# Thread: Irreducible, real root, extension, linear combination

1. ## Irreducible, real root, extension, linear combination

a) Prove that the polynomial $\displaystyle f(X)=X^3-6X^2+9X+3$ is irreducible over $\displaystyle Q$

b) Consider the extension $\displaystyle Q \subset Q(u)$ where $\displaystyle u$ is a real root of $\displaystyle f$. Express $\displaystyle u^4$ and $\displaystyle (u+1)^{-1}$ like a linear combination of elements from the basis $\displaystyle \{1,u,u^2\}$.

Thanks a lot!

2. Originally Posted by roporte
a) Prove that the polynomial $\displaystyle f(X)=X^3-6X^2+9X+3$ is irreducible over $\displaystyle Q$

Thanks a lot!
if a polynomial is of degree 3 and is reducible, then the polynomial can be factored into either a linear and a quadratic or 3 linear factors..
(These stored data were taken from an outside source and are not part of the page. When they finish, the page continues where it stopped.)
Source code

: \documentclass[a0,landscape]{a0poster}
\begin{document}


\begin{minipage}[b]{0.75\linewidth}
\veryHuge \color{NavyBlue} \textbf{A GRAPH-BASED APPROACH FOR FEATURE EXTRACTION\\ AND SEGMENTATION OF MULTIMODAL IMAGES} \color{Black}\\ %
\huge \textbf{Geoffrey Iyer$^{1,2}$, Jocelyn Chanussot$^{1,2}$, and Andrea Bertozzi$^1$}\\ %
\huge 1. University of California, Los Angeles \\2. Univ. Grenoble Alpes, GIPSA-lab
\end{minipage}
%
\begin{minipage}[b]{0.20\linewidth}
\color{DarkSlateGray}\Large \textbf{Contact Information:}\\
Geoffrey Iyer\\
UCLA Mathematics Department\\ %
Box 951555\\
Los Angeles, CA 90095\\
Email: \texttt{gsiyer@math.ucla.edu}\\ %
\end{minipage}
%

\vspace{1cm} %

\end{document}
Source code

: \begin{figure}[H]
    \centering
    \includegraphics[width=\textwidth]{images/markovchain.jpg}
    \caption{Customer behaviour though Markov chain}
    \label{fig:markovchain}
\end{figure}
in either case, it need a linear factor,, so if you want to prove it to be reducible, all you have to do is try to find a linear factor. if you can't then it is reducible..

so for your problem, try showing that it has no linear factor.
you can use the rational root test (which is the easiest), or mod-p test, or other test you know..
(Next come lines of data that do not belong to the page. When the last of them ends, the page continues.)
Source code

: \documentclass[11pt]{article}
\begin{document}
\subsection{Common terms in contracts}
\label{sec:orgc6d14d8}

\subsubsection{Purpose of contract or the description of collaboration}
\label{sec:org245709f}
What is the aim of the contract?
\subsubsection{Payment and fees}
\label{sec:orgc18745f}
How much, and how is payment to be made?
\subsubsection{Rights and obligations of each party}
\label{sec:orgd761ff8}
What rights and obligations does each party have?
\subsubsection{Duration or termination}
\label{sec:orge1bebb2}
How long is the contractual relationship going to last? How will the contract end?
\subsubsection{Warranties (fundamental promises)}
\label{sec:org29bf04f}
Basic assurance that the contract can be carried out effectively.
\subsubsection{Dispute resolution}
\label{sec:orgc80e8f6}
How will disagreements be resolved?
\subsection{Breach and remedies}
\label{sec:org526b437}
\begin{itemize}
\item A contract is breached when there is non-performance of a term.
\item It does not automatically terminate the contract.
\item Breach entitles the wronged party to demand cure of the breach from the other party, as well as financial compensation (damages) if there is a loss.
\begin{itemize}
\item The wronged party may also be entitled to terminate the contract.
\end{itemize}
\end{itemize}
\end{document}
3. Originally Posted by roporte
a) Prove that the polynomial $\displaystyle f(X)=X^3-6X^2+9X+3$ is irreducible over [tex]Q
apply Eisenstein's criterion with p = 3.E
isenstein criterion
b) Consider the extension $\displaystyle Q \subset Q(u)$ where $\displaystyle u$ is a real root of $\displaystyle f$. Express $\displaystyle u^4$ and $\displaystyle (u+1)^{-1}$ like a linear combination of elements from the basis $\displaystyle \{1,u,u^2\}$.
$\displaystyle u^3=6u^2 - 9u - 3 \Longrightarrow u^4=6u^3 - 9u^2-3u=6(6u^2 - 9u - 3) - 9u^2 - 3u = 27u^2-57u-18.$

$\displaystyle (u+1)^{-1}=au^2+bu+c$ if and only if $\displaystyle (au^2+bu+c)(u+1)=1.$ now multiply out and use the fact that $\displaystyle u^3=6u^2-9u-3$ to find the coefficients $\displaystyle a,b,c.$